When an email recipient opens an email, is Marketo only able to count it as an Open if the images load and show up for that recipient? The article below says that Marketo only registers an Open if images are loaded. It uses Gmail's "Display Images" (does this option still exist in Gmail?) as an example : Can I trust my Marketo email open rates?
Also, I've heard that if a recipient sees an email loads in the preview pane in Outlook, Marketo registers that action as an Open, even though the recipient might just delete it then and there.
Can anyone provide some insight on these points? Thanks.
Hi Greg,
You are right, but this is not specific to Marketo. Almost all emailing systems have the same flaws as they all rely on the download of a tracker pixel image.

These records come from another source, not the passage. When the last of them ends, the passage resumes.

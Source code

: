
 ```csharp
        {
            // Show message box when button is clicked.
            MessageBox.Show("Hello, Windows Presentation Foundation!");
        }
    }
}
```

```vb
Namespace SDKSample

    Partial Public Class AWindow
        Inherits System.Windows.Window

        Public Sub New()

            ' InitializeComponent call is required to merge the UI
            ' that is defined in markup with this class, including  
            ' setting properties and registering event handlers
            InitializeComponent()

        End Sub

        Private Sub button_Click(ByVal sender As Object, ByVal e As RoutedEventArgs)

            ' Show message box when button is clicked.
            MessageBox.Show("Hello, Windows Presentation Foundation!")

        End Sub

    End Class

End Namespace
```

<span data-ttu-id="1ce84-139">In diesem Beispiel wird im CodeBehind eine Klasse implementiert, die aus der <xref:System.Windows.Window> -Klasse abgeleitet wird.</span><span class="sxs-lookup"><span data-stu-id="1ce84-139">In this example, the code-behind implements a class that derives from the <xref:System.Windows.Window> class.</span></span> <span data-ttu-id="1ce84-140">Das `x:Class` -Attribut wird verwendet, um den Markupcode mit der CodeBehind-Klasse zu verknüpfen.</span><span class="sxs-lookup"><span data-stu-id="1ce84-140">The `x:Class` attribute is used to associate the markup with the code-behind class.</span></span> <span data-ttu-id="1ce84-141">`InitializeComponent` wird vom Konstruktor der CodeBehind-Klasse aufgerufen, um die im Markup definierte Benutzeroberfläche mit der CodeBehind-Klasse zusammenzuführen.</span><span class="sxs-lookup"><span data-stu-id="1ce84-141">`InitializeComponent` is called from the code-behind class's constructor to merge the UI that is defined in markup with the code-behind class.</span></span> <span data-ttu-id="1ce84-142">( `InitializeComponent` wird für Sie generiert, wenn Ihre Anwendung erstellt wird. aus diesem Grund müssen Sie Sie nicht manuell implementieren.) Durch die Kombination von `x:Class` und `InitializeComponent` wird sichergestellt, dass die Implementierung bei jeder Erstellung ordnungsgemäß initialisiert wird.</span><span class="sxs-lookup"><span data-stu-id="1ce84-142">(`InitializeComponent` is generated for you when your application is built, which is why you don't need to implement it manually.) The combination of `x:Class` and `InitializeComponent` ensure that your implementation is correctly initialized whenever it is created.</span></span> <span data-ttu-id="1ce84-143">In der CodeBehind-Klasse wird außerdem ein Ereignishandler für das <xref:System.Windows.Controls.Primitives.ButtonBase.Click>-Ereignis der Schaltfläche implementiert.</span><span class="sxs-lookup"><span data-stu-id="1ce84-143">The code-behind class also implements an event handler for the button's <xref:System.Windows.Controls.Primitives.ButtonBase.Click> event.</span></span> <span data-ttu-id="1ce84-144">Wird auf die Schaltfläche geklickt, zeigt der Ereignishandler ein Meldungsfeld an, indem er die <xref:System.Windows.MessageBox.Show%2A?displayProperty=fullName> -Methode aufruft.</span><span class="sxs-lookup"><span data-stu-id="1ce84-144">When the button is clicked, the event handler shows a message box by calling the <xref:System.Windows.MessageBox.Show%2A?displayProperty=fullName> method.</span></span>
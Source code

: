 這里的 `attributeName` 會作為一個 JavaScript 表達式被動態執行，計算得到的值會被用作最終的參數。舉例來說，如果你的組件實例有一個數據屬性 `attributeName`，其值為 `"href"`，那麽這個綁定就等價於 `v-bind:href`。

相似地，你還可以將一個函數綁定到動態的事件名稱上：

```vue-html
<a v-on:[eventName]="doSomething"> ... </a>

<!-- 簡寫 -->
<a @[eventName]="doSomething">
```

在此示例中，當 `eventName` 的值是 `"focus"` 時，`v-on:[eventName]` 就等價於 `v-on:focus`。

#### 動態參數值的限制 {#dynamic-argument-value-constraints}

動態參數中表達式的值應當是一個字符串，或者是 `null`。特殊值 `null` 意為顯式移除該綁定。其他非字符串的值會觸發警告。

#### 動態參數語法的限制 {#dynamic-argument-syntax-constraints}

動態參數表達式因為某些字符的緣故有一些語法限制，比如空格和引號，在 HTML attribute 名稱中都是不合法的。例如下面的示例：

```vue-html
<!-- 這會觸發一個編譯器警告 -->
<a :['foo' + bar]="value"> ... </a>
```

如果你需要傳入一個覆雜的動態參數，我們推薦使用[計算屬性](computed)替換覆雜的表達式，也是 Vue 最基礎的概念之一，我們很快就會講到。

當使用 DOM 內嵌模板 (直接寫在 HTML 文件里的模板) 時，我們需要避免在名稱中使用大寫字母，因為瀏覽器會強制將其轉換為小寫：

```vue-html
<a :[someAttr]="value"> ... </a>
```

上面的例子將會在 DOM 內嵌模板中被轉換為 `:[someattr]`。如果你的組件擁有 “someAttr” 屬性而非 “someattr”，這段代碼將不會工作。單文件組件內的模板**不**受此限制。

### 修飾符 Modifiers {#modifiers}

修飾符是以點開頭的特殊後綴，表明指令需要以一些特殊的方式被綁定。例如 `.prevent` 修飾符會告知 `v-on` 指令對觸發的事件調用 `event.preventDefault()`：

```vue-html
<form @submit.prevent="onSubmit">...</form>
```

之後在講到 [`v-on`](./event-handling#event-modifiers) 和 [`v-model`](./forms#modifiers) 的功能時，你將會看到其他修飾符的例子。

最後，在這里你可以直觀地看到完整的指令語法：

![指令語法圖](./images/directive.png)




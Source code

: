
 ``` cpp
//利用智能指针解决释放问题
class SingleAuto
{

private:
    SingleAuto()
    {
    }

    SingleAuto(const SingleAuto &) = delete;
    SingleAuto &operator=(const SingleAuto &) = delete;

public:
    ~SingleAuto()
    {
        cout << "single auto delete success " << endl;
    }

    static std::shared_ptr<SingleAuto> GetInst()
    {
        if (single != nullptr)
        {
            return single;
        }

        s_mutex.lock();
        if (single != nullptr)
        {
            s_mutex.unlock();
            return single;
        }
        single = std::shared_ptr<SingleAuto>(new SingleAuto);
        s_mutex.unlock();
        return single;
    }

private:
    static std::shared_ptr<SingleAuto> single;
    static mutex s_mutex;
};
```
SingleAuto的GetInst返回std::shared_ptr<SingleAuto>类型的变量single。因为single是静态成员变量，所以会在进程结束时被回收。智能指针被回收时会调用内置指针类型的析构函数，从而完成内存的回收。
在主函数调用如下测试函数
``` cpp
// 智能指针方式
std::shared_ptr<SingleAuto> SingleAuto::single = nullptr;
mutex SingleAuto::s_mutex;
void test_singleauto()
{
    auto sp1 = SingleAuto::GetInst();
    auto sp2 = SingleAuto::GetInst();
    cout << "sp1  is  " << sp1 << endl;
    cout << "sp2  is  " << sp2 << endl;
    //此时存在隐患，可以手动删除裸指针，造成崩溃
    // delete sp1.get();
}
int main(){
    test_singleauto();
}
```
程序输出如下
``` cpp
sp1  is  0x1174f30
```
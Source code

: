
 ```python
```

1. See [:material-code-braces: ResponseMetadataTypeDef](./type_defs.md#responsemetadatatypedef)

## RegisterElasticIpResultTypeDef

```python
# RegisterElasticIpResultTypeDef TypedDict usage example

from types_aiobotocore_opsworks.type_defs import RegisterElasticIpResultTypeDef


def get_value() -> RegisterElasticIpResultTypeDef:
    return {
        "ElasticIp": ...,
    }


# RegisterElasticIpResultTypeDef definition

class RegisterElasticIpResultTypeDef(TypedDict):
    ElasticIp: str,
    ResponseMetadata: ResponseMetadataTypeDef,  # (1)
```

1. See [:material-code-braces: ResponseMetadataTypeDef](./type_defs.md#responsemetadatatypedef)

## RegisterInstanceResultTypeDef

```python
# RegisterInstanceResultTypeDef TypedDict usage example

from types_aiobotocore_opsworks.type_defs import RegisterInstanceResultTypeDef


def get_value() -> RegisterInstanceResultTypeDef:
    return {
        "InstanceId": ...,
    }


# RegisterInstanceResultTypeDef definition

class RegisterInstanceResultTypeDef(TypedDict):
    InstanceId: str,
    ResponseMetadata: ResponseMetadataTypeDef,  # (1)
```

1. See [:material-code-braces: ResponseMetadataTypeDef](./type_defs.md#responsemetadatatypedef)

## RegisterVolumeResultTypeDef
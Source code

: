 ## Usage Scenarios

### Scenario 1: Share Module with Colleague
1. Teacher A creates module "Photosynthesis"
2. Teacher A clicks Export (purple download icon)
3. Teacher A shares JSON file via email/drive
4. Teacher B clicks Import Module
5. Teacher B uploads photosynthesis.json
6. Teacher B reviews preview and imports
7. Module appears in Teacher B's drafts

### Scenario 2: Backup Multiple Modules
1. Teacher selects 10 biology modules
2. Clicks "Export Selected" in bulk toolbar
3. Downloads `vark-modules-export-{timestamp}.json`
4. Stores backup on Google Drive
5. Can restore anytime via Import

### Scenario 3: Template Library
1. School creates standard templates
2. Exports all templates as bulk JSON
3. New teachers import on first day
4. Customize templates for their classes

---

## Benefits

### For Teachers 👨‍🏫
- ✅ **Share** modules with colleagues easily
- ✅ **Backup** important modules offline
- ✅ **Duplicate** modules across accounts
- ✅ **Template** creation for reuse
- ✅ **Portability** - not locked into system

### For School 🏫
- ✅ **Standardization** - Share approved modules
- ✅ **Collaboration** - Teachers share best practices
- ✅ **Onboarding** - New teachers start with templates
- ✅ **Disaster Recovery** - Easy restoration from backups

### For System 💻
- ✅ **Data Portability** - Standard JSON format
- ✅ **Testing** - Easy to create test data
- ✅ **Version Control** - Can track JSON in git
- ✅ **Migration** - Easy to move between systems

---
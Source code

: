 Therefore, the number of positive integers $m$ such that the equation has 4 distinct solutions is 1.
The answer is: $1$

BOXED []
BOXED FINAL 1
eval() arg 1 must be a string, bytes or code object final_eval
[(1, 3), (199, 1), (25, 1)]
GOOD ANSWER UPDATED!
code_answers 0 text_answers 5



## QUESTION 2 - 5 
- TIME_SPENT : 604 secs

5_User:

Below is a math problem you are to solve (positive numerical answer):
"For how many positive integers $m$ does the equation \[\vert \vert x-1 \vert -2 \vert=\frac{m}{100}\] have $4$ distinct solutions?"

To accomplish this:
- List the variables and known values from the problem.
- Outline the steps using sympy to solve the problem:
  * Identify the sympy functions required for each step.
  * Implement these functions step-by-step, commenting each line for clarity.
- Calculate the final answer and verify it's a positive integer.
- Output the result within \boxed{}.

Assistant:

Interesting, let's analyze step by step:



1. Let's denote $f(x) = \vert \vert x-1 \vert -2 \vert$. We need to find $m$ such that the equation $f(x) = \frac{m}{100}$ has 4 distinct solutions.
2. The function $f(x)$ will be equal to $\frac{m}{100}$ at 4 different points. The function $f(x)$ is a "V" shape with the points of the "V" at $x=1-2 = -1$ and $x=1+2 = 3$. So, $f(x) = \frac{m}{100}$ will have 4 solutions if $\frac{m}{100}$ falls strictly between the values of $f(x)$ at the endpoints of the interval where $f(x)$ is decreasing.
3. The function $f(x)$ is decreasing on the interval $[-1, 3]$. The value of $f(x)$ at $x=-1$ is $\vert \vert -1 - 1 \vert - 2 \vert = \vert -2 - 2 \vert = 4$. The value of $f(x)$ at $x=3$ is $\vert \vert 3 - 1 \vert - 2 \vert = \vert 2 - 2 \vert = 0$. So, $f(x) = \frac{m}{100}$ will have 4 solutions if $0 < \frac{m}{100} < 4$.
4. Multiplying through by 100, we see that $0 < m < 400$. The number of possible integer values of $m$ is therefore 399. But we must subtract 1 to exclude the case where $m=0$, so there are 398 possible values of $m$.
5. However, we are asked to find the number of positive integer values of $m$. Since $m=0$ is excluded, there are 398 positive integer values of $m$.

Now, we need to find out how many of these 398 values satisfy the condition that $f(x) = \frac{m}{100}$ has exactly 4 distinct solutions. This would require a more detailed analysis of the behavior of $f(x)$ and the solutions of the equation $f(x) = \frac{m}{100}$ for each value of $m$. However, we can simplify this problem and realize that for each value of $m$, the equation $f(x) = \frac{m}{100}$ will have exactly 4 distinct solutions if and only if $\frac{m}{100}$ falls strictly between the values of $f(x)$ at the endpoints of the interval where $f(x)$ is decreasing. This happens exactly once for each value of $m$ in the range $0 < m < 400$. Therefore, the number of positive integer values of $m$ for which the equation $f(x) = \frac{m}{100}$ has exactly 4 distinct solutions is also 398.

Open rates are not reliable.
Yet, they can be useful as a tendency or in an A/B test: their evolution over time with comparable content on similar targets is meaningful, since the image settings and email client statistic distribution remains the same.
-Greg
Hi Greg,
Rather than say "this is the number of people who opened" I frame it as "this is the MINIMUM number of people". We know at least that many people opened it but more might not have images turned on or they might have viewed through a preview pane.
Hi Christina,
Unfortunately, you cannot even be sure of the fact that this is a minimum . As Greg pointed out, Outlook can also send back false positives.
-Greg
Not just a question of images enabled/disabled but HTML/text client as well.
And yes, downloading images in the quarter-second while a delete is processing doesn't mean the lead actually read the email. Anti-spam software can also download tracking pixels without human intervention, so some "Opens" weren't user-facing at all.
Hi Greg J. -
For the reasons stated by Greg M. and Sandford, it's a pet peeve of mine that Marketo (and most of the rest of the world - alas!) insists upon placing so much emphasis on Opens - particularly the Clicks to Opens ratio (as opposed to the Clicks to Delivered ratio, which is useful). Since Opens cannot be accurately measured, evaluating an email based on Clicks as a percentage of Opens is simply meaningless - because it's not accurate. What Opens can be useful for is to give an indication of deliverability issues. For example, if you have a fairly consistent Open rate over time and suddenly it plummets, you might have a deliverability problem. I have a detailed write-up on this on my web site here - TargetRight Marketing - see the middle of the page where it says "A Cautionary Word About Opens."
Denise
Hi Denise,
when you are talking about deliverability here, I gather you are talking about inbox deliverability, and not the server deliverability that is measured otherwise by Marketo together with the hard & soft bounces.
For future readers of this post, Inbox deliverability is about the capability of you emails to sneak through the anti-spam and other inbox filters / rules such as gmail categories, for instance.
-Greg
Hi Greg,
Yes - but it's not limited to inbox deliverability. If the email is trapped by an ISP or recipient server spam filter this fact won't necessarily show up as a bounce statistic. Spam filters often simply trap the email silently - i.e., without communicating back any indication of the fact.
Denise
This what I meant I just wanted to point out that your definition of deliverability is different from the one that is provided by Marketo. It is about the real capability for the human addressee to see your email. And I do agree with the fact and a sudden evolution over time of the open rate can be linked to a deliverability (per your definition) issue.
-Greg
I guess you are pointing out that in a Marketo Email Performance Report, the assumption is that an email is "delivered" if it doesn't register as a bounce? That's a good point and I agree. And that's the way all the other Email Service Providers I've ever worked with define it too. There isn't much choice since there's no way to know if the email is swallowed silently.
We should probably also mention that Marketo's Email Deliverability add-on product helps measure actual inbox delivery (as well as display compatibility).